Saturday, March 14, 2009
Big trouble in Big China: Worries about T-bills
A prominent Chinese official voiced strong and blunt concerns yesterday about his country's $1 trillion investment in U.S. Treasury bills, citing poor American financial plans to resolve its various crises.
The unprecedented statement should send chills through U.S. officials who are counting on the Chinese to buy much of the new debt being issued by the Obama administration.
We also could see the Chinese demand more assurance on the value of the T-Bills being sustained. And that would mean more money from us -- naturally. We also will see new Chinese military movement into previous restricted lands, knowing our nation cannot fight nor really protest actions against our nation's largest creditor.
Folks, this is as big as it gets on the world scene.
The New York Times writes:
BEIJING — The Chinese prime minister, Wen Jiabao, spoke in unusually blunt terms on Friday about the “safety” of China’s $1 trillion investment in American government debt, the world’s largest such holding, and urged the Obama administration to offer assurances that the securities would maintain their value.
Speaking ahead of a meeting of finance ministers and bankers this weekend near London to lay the groundwork for next month’s Group of 20 summit meeting of the nations with the 20 largest economies, Mr. Wen said that he was “worried” about China’s holdings of United States Treasury bonds and other debt, and that China was watching economic developments in the United States closely.

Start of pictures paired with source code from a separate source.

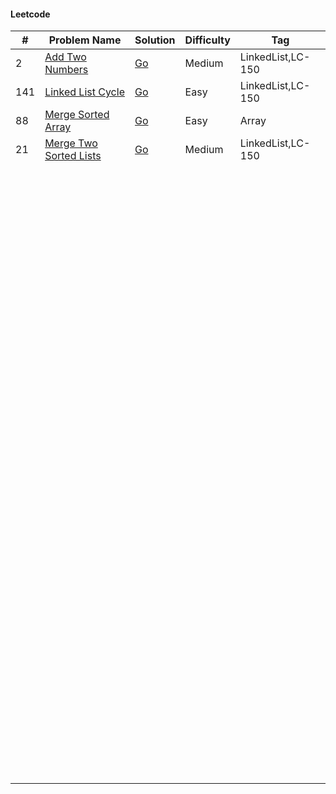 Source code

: #### Leetcode

| #   | Problem Name                                                                     | Solution                                                                                                                                                | Difficulty | Tag               |
|-----|----------------------------------------------------------------------------------|---------------------------------------------------------------------------------------------------------------------------------------------------------|------------|-------------------|
| 2   | [Add Two Numbers](https://leetcode.com/problems/add-two-numbers/description/)    | [Go](https://github.com/vibhordubey333/DataStructure/blob/master/DataStructureInGolang/LeetCode/Linked-Lists/2-Add-To-Numbers-LC%5B150%5D-Medium.go)    | Medium     | LinkedList,LC-150 |
| 141 | [Linked List Cycle](https://leetcode.com/problems/linked-list-cycle/description) | [Go](https://github.com/vibhordubey333/DataStructure/blob/master/DataStructureInGolang/LeetCode/Linked-Lists/141-Linked-List-Cycle-LC%5B150%5D-Easy.go) | Easy       | LinkedList,LC-150 |
| 88  | [Merge Sorted Array](https://leetcode.com/problems/merge-sorted-array)           | [Go](https://github.com/vibhordubey333/DataStructure/blob/master/DataStructureInGolang/LeetCode/Arrays/88-Merge-Sorted-Array-LC%5B150%5D-Easy.go)       | Easy       | Array     |
| 21    | [Merge Two Sorted Lists]()                                                      | [Go](https://github.com/vibhordubey333/DataStructure/blob/master/DataStructureInGolang/LeetCode/Linked-Lists/21-Merge-Two-Sorted-Lists-LC%5B150%5D-Medium.go)| Medium|       LinkedList,LC-150            |
|     |                                                                                  |                                                                                                                                                         |            |                   |
|     |                                                                                  |                                                                                                                                                         |            |                   |
|     |                                                                                  |                                                                                                                                                         |            |                   |
|     |                                                                                  |                                                                                                                                                         |            |                   |
|     |                                                                                  |                                                                                                                                                         |            |                   |
|     |                                                                                  |                                                                                                                                                         |            |                   |
|     |                                                                                  |                                                                                                                                                         |            |                   |
|     |                                                                                  |                                                                                                                                                         |            |                   |
|     |                                                                                  |                                                                                                                                                         |            |                   |
|     |                                                                                  |                                                                                                                                                         |            |                   |
|     |                                                                                  |                                                                                                                                                         |            |                   |
|     |                                                                                  |                                                                                                                                                         |            |                   |
|     |                                                                                  |                                                                                                                                                         |            |                   |
|     |                                                                                  |                                                                                                                                                         |            |                   |
|     |                                                                                  |                                                                                                                                                         |            |                   |
|     |                                                                                  |                                                                                                                                                         |            |                   |
|     |                                                                                  |                                                                                                                                                         |            |                   |
|     |                                                                                  |                                                                                                                                                         |            |                   |
|     |                                                                                  |                                                                                                                                                         |            |                   |
|     |                                                                                  |                                                                                                                                                         |            |                   |
|     |                                                                                  |                                                                                                                                                         |            |                   |
|     |                                                                                  |                                                                                                                                                         |            |                   |
|     |                                                                                  |                                                                                                                                                         |            |                   |
|     |                                                                                  |                                                                                                                                                         |            |                   |
|     |                                                                                  |                                                                                                                                                         |            |                   |
|     |                                                                                  |                                                                                                                                                         |            |                   |
|     |                                                                                  |                                                                                                                                                         |            |                   |
|     |                                                                                  |                                                                                                                                                         |            |                   |
|     |                                                                                  |                                                                                                                                                         |            |                   |
|     |                                                                                  |                                                                                                                                                         |            |                   |
|     |                                                                                  |                                                                                                                                                         |            |                   |
|     |                                                                                  |                                                                                                                                                         |            |                   |
|     |                                                                                  |                                                                                                                                                         |            |                   |
|     |                                                                                  |                                                                                                                                                         |            |                   |
|     |                                                                                  |                                                                                                                                                         |            |                   |
|     |                                                                                  |                                                                                                                                                         |            |                   |
|     |                                                                                  |                                                                                                                                                         |            |                   |
|     |                                                                                  |                                                                                                                                                         |            |                   |
|     |                                                                                  |                                                                                                                                                         |            |                   |
|     |                                                                                  |                                                                                                                                                         |            |                   |
|     |                                                                                  |                                                                                                                                                         |            |                   |
|     |                                                                                  |                                                                                                                                                         |            |                   |
|     |                                                                                  |                                                                                                                                                         |            |                   |
|     |                                                                                  |                                                                                                                                                         |            |                   |
|     |                                                                                  |                                                                                                                                                         |            |                   |
|     |                                                                                  |                                                                                                                                                         |            |                   |
|     |                                                                                  |                                                                                                                                                         |            |                   |
|     |                                                                                  |                                                                                                                                                         |            |                   |
|     |                                                                                  |                                                                                                                                                         |            |                   |
|     |                                                                                  |                                                                                                                                                         |            |                   |
|     |                                                                                  |                                                                                                                                                         |            |                   |
|     |                                                                                  |                                                                                                                                                         |            |                   |
|     |                                                                                  |                                                                                                                                                         |            |                   |
|     |                                                                                  |                                                                                                                                                         |            |                   |
|     |                                                                                  |                                                                                                                                                         |            |                   |
|     |                                                                                  |                                                                                                                                                         |            |                   |
|     |                                                                                  |                                                                                                                                                         |            |                   |
|     |                                                                                  |                                                                                                                                                         |            |                   |
|     |                                                                                  |                                                                                                                                                         |            |                   |
|     |                                                                                  |                                                                                                                                                         |            |                   |
|     |                                                                                  |                                                                                                                                                         |            |                   |
|     |                                                                                  |                                                                                                                                                         |            |                   |
|     |                                                                                  |                                                                                                                                                         |            |                   |
|     |                                                                                  |                                                                                                                                                         |            |                   |
|     |                                                                                  |                                                                                                                                                         |            |                   |
|     |                                                                                  |                                                                                                                                                         |            |                   |
|     |                                                                                  |                                                                                                                                                         |            |                   |
|     |                                                                                  |                                                                                                                                                         |            |                   |
|     |                                                                                  |                                                                                                                                                         |            |                   |
|     |                                                                                  |                                                                                                                                                         |            |                   |
|     |                                                                                  |                                                                                                                                                         |            |                   |
|     |                                                                                  |                                                                                                                                                         |            |                   |
|     |                                                                                  |                                                                                                                                                         |            |                   |
|     |                                                                                  |                                                                                                                                                         |            |                   |
|     |                                                                                  |                                                                                                                                                         |            |                   |
|     |                                                                                  |                                                                                                                                                         |            |                   |
|     |                                                                                  |                                                                                                                                                         |            |                   |
|     |                                                                                  |                                                                                                                                                         |            |                   |
|     |                                                                                  |                                                                                                                                                         |            |                   |
|     |                                                                                  |                                                                                                                                                         |            |                   |
|     |                                                                                  |                                                                                                                                                         |            |                   |
|     |                                                                                  |                                                                                                                                                         |            |                   |
|     |                                                                                  |                                                                                                                                                         |            |                   |
|     |                                                                                  |                                                                                                                                                         |            |                   |
|     |                                                                                  |                                                                                                                                                         |            |                   |
|     |                                                                                  |                                                                                                                                                         |            |                   |
|     |                                                                                  |                                                                                                                                                         |            |                   |
|     |                                                                                  |                                                                                                                                                         |            |                   |
|     |                                                                                  |                                                                                                                                                         |            |                   |
|     |                                                                                  |                                                                                                                                                         |            |                   |
|     |                                                                                  |                                                                                                                                                         |            |                   |
|     |                                                                                  |                                                                                                                                                         |            |                   |
|     |                                                                                  |                                                                                                                                                         |            |                   |
|     |                                                                                  |                                                                                                                                                         |            |                   |
|     |                                                                                  |                                                                                                                                                         |            |                   |
|     |                                                                                  |                                                                                                                                                         |            |                   |
|     |                                                                                  |                                                                                                                                                         |            |                   |
|     |                                                                                  |                                                                                                                                                         |            |                   |
|     |                                                                                  |                                                                                                                                                         |            |                   |
|     |                                                                                  |                                                                                                                                                         |            |                   |
|     |                                                                                  |                                                                                                                                                         |            |                   |
|     |                                                                                  |                                                                                                                                                         |            |                   |
|     |                                                                                  |                                                                                                                                                         |            |                   |
|     |                                                                                  |                                                                                                                                                         |            |                   |
|     |                                                                                  |                                                                                                                                                         |            |                   |
|     |                                                                                  |                                                                                                                                                         |            |                   |
|     |                                                                                  |                                                                                                                                                         |            |                   |
|     |                                                                                  |                                                                                                                                                         |            |                   |
|     |                                                                                  |                                                                                                                                                         |            |                   |
|     |                                                                                  |                                                                                                                                                         |            |                   |
|     |                                                                                  |                                                                                                                                                         |            |                   |
|     |                                                                                  |                                                                                                                                                         |            |                   |
|     |                                                                                  |                                                                                                                                                         |            |                   |
|     |                                                                                  |                                                                                                                                                         |            |                   |
|     |                                                                                  |                                                                                                                                                         |            |                   |
|     |                                                                                  |                                                                                                                                                         |            |                   |
|     |                                                                                  |                                                                                                                                                         |            |                   |
|     |                                                                                  |                                                                                                                                                         |            |                   |
|     |                                                                                  |                                                                                                                                                         |            |                   |
|     |                                                                                  |                                                                                                                                                         |            |                   |
|     |                                                                                  |                                                                                                                                                         |            |                   |
|     |                                                                                  |                                                                                                                                                         |            |                   |
|     |                                                                                  |                                                                                                                                                         |            |                   |
|     |                                                                                  |                                                                                                                                                         |            |                   |
|     |                                                                                  |                                                                                                                                                         |            |                   |
|     |                                                                                  |                                                                                                                                                         |            |                   |
|     |                                                                                  |                                                                                                                                                         |            |                   |
|     |                                                                                  |                                                                                                                                                         |            |                   |
|     |                                                                                  |                                                                                                                                                         |            |                   |
|     |                                                                                  |                                                                                                                                                         |            |                   |
|     |                                                                                  |                                                                                                                                                         |            |                   |
|     |                                                                                  |                                                                                                                                                         |            |                   |
|     |                                                                                  |                                                                                                                                                         |            |                   |
|     |                                                                                  |                                                                                                                                                         |            |                   |
|     |                                                                                  |                                                                                                                                                         |            |                   |
|     |                                                                                  |                                                                                                                                                         |            |                   |
|     |                                                                                  |                                                                                                                                                         |            |                   |
|     |                                                                                  |                                                                                                                                                         |            |                   |
|     |                                                                                  |                                                                                                                                                         |            |                   |
|     |                                                                                  |                                                                                                                                                         |            |                   |
|     |                                                                                  |                                                                                                                                                         |            |                   |
|     |                                                                                  |                                                                                                                                                         |            |                   |
|     |                                                                                  |                                                                                                                                                         |            |                   |
|     |                                                                                  |                                                                                                                                                         |            |                   |
|     |                                                                                  |                                                                                                                                                         |            |                   |
|     |                                                                                  |                                                                                                                                                         |            |                   |
|     |                                                                                  |                                                                                                                                                         |            |                   |
|     |                                                                                  |                                                                                                                                                         |            |                   |
|     |                                                                                  |                                                                                                                                                         |            |                   |
|     |                                                                                  |                                                                                                                                                         |            |                   |
|     |                                                                                  |                                                                                                                                                         |            |                   |
|     |                                                                                  |                                                                                                                                                         |            |                   |
|     |                                                                                  |                                                                                                                                                         |            |                   |
|     |                                                                                  |                                                                                                                                                         |            |                   |
|     |                                                                                  |                                                                                                                                                         |            |                   |
|     |                                                                                  |                                                                                                                                                         |            |                   |
|     |                                                                                  |                                                                                                                                                         |            |                   |
|     |                                                                                  |                                                                                                                                                         |            |                   |
|     |                                                                                  |                                                                                                                                                         |            |                   |
|     |                                                                                  |                                                                                                                                                         |            |                   |
|     |                                                                                  |                                                                                                                                                         |            |                   |
|     |                                                                                  |                                                                                                                                                         |            |                   |
|     |                                                                                  |                                                                                                                                                         |            |                   |
|     |                                                                                  |                                                                                                                                                         |            |                   |
|     |                                                                                  |                                                                                                                                                         |            |                   |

As the financial crisis has unfolded, China has become increasingly vocal about what it perceives as Washington’s mismanagement of the global economy and financial system, joining a chorus of foreign critics of unbridled American capitalism. On Thursday, for example, France and Germany rebuffed American calls to coordinate a global stimulus package at the G-20 meeting, saying financial regulation should come first.
In January, Mr. Wen gave a speech criticizing what he called an “unsustainable model of development characterized by prolonged low savings and high consumption.” There was little doubt that he was referring to the United States.